→ What to do
For every entry below, give it back exactly and leave out any image.
══ Data for this exercise
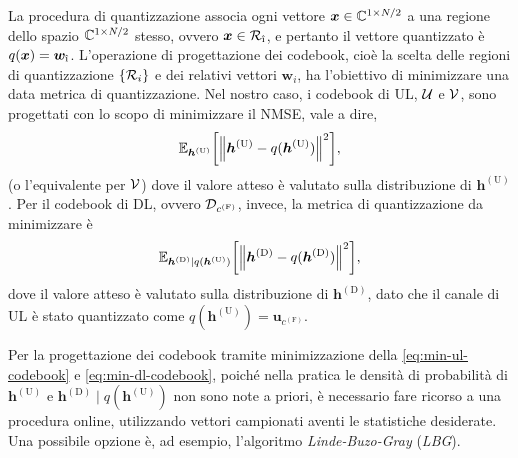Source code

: La procedura di quantizzazione associa ogni vettore \(\bm{x} \in \mathbb{C}^{1 \times
N/2}\) a una regione dello spazio \(\mathbb{C}^{1 \times N/2}\) stesso, ovvero \(\bm{x}
\in \set{R}_{\ihat}\), e pertanto il vettore quantizzato è \(q(\bm{x}) =
\bm{w}_{\ihat}\). L'operazione di progettazione dei codebook, cioè la scelta
delle regioni di quantizzazione \(\{\mathcal{R}_i\}\) e dei relativi vettori
\(\bm{w}_i\), ha l'obiettivo di minimizzare una data metrica di quantizzazione.
Nel nostro caso, i codebook di UL, \(\mathcal{U}\) e \(\mathcal{V}\), sono progettati
con lo scopo di minimizzare il NMSE, vale a dire,
\begin{equation}
    \expect[\bm{h}^\mathrm{(U)}]{
        \lnorm \bm{h}^\mathrm{(U)} - q(\bm{h}^\mathrm{(U)}) \rnorm^2
    }, \label{eq:min-ul-codebook}
\end{equation}
(o l'equivalente per \(\mathcal{V}\)) dove il valore atteso è valutato sulla
distribuzione di \(\bm{h}^\mathrm{(U)}\). Per il codebook di DL, ovvero
\(\mathcal{D}_{c^\mathrm{(F)}}\), invece, la metrica di quantizzazione da
minimizzare è
\begin{equation}
    \expect[\bm{h}^\mathrm{(D)} \mid q(\bm{h}^\mathrm{(U)})]{
        \lnorm \bm{h}^\mathrm{(D)} - q(\bm{h}^\mathrm{(D)}) \rnorm^2
    }, \label{eq:min-dl-codebook}
\end{equation}
dove il valore atteso è valutato sulla distribuzione di
\(\bm{h}^\mathrm{(D)}\), dato che il canale di UL è stato quantizzato come
\(q(\bm{h}^\mathrm{(U)}) = \bm{u}_{c^\mathrm{(F)}}\).

Per la progettazione dei codebook tramite minimizzazione della
\eqref{eq:min-ul-codebook} e \eqref{eq:min-dl-codebook}, poiché nella pratica
le densità di probabilità di \(\bm{h}^\mathrm{(U)}\) e \(\bm{h}^\mathrm{(D)}
\mid q(\bm{h}^\mathrm{(U)})\) non sono note a priori, è necessario fare ricorso
a una procedura online, utilizzando vettori campionati aventi le statistiche
desiderate. Una possibile opzione è, ad esempio, l'algoritmo
\textit{Linde-Buzo-Gray} (\textit{LBG}).\cite{1094577}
════
→ Finished exercise
Source code

: La procedura di quantizzazione associa ogni vettore \(\bm{x} \in \mathbb{C}^{1 \times
N/2}\) a una regione dello spazio \(\mathbb{C}^{1 \times N/2}\) stesso, ovvero \(\bm{x}
\in \set{R}_{\ihat}\), e pertanto il vettore quantizzato è \(q(\bm{x}) =
\bm{w}_{\ihat}\). L'operazione di progettazione dei codebook, cioè la scelta
delle regioni di quantizzazione \(\{\mathcal{R}_i\}\) e dei relativi vettori
\(\bm{w}_i\), ha l'obiettivo di minimizzare una data metrica di quantizzazione.
Nel nostro caso, i codebook di UL, \(\mathcal{U}\) e \(\mathcal{V}\), sono progettati
con lo scopo di minimizzare il NMSE, vale a dire,
\begin{equation}
    \expect[\bm{h}^\mathrm{(U)}]{
        \lnorm \bm{h}^\mathrm{(U)} - q(\bm{h}^\mathrm{(U)}) \rnorm^2
    }, \label{eq:min-ul-codebook}
\end{equation}
(o l'equivalente per \(\mathcal{V}\)) dove il valore atteso è valutato sulla
distribuzione di \(\bm{h}^\mathrm{(U)}\). Per il codebook di DL, ovvero
\(\mathcal{D}_{c^\mathrm{(F)}}\), invece, la metrica di quantizzazione da
minimizzare è
\begin{equation}
    \expect[\bm{h}^\mathrm{(D)} \mid q(\bm{h}^\mathrm{(U)})]{
        \lnorm \bm{h}^\mathrm{(D)} - q(\bm{h}^\mathrm{(D)}) \rnorm^2
    }, \label{eq:min-dl-codebook}
\end{equation}
dove il valore atteso è valutato sulla distribuzione di
\(\bm{h}^\mathrm{(D)}\), dato che il canale di UL è stato quantizzato come
\(q(\bm{h}^\mathrm{(U)}) = \bm{u}_{c^\mathrm{(F)}}\).

Per la progettazione dei codebook tramite minimizzazione della
\eqref{eq:min-ul-codebook} e \eqref{eq:min-dl-codebook}, poiché nella pratica
le densità di probabilità di \(\bm{h}^\mathrm{(U)}\) e \(\bm{h}^\mathrm{(D)}
\mid q(\bm{h}^\mathrm{(U)})\) non sono note a priori, è necessario fare ricorso
a una procedura online, utilizzando vettori campionati aventi le statistiche
desiderate. Una possibile opzione è, ad esempio, l'algoritmo
\textit{Linde-Buzo-Gray} (\textit{LBG}).\cite{1094577}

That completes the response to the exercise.